Well theres part of the payback … more will be forced to become familiar with the book.


----------



## cda (Jul 12, 2021)

Ers,  it has a list of questions for different inspections,, on the fire side



Sifu said:


> Interesting CDA, do you have a canned drop down list to choose from?  Otherwise how does it work?  What is the software?



ERS. It has a checklist of questions, that you make up and code section included






__





						Fire and EMS Records and Reporting | Emergency Reporting
					

Our fire and EMS software provide the tools needed to get the job done on the go and in the station, including NFIRS, NFPA, and NEMSIS 3 reporting.




					emergencyreporting.com


----------



## ICE (Jul 12, 2021)

cda said:


> Our basic software has the general code section imbedded in the report already


Because I am working from home, I send an email with the result of the inspection.  I have been told to not use the word fail, failed, failure.  Instead I say, " _the address_ was inspected with the following result:" and then I list the corrections. Win, lose, or draw everybody get a trophy.


----------



## TheCommish (Jul 13, 2021)

ICE said:


> The TheCommish wrote that.
> 
> When the regulation says "based on" there is a clear intent to require evidence of the basis of the correction.  IE a code section.
> 
> ...


*That would be ICE not *I, I know I have spelling issues


----------



## Sifu (Jul 13, 2021)

Yes, we too have been advised that pass and fail can hurt feelings.  Can't say not approved, approved either.  Not exclusive either, many AHJ's have adopted the warm and fuzzy.


----------



## tmurray (Jul 13, 2021)

Mark K said:


> We are loosing track of the fundamentals.
> 
> We are a country of laws.  If a government representative imposes a requirement that is not based on a properly adopted law, the government representative is acting illegally.  If the government representative is not able to justify the requirement based on the adopted laws then the assumption should be that the requirement is not valid.
> 
> Yes to the rule of law.  No to autocrats.

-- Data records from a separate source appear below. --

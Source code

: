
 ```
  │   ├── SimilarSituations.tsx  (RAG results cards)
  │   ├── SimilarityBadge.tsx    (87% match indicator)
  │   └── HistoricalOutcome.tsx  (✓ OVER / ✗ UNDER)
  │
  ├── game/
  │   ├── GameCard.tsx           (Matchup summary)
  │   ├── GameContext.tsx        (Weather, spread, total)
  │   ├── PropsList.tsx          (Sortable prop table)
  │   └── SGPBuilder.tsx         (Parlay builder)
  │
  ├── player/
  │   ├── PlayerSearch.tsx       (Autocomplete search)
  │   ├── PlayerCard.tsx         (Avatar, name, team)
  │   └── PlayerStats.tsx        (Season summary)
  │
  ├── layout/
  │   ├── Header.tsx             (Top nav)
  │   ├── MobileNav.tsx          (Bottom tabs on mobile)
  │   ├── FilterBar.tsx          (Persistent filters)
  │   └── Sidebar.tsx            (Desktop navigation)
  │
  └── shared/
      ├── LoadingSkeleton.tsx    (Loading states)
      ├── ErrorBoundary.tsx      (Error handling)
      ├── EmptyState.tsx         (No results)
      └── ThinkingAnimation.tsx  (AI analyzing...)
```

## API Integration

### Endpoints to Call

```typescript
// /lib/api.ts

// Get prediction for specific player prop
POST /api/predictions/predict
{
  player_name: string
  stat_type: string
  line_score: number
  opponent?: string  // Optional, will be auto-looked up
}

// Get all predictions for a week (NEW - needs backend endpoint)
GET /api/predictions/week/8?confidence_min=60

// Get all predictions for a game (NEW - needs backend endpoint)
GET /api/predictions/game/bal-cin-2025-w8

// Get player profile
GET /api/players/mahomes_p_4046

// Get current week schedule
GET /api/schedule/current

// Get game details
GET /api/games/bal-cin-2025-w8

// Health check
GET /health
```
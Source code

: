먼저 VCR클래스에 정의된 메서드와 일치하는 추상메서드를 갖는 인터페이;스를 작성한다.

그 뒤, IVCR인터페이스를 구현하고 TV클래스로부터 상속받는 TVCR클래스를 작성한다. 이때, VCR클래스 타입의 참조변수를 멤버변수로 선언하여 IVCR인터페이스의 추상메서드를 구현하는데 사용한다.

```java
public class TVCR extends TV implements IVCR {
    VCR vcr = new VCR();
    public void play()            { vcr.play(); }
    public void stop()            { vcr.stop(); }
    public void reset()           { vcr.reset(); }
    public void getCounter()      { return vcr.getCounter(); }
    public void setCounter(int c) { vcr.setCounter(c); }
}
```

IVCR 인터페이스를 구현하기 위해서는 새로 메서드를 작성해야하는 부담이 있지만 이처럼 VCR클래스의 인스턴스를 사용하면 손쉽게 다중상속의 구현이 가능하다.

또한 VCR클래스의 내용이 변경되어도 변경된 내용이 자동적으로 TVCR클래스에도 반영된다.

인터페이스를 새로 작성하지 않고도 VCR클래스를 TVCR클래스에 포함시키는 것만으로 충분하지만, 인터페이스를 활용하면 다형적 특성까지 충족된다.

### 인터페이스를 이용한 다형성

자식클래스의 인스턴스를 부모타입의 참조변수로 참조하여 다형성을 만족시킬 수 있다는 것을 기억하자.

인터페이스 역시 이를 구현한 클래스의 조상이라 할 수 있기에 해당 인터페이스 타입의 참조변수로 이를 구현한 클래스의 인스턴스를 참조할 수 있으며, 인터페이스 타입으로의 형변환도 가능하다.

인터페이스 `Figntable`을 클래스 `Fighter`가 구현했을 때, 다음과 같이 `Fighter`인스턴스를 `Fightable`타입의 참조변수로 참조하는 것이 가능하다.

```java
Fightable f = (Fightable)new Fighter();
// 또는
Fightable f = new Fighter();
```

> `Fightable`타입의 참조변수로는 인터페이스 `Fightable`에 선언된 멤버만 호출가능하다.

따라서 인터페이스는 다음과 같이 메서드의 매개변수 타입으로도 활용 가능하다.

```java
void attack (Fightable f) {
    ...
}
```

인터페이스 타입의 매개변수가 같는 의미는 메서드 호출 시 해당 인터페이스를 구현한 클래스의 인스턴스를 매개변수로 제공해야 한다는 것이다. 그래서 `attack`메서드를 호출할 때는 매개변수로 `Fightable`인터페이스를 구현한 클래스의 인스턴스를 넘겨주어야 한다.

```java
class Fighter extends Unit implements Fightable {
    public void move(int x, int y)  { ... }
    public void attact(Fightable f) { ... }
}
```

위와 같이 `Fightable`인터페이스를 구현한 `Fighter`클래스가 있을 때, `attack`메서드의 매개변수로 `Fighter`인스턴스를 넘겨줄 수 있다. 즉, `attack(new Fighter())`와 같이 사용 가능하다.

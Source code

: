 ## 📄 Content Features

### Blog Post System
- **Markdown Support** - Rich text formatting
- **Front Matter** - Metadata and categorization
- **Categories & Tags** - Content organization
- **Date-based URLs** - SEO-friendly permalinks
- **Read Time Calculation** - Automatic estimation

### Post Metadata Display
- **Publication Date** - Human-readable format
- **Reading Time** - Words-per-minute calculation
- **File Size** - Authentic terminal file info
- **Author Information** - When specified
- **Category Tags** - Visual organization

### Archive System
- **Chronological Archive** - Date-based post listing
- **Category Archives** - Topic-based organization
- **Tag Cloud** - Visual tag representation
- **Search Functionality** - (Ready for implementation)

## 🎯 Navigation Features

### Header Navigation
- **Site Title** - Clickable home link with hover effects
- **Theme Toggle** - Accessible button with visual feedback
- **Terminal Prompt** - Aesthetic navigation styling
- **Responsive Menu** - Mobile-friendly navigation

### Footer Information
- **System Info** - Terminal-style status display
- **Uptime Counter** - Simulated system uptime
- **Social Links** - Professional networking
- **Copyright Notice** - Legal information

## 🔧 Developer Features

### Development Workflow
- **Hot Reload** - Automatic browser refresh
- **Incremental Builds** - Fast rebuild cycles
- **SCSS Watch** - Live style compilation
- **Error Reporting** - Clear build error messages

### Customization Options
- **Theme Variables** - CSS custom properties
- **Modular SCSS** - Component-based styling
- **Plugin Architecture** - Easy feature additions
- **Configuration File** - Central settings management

The premise appears to be that by adding in a requirement to cite code language or code sections, inspectors and plan reviewers will be forced to only enforce the code. This premise does not stand up to any scrutiny at all once you understand that by not restricting their review or inspections to the adopted code, they are already breaking the law. 

So if they are already breaking the law by not enforcing the adopted code, which I certainly agree with you is an egregious infringement on the rights of the private individual, why would they care about breaking a law that is simply administrative in nature?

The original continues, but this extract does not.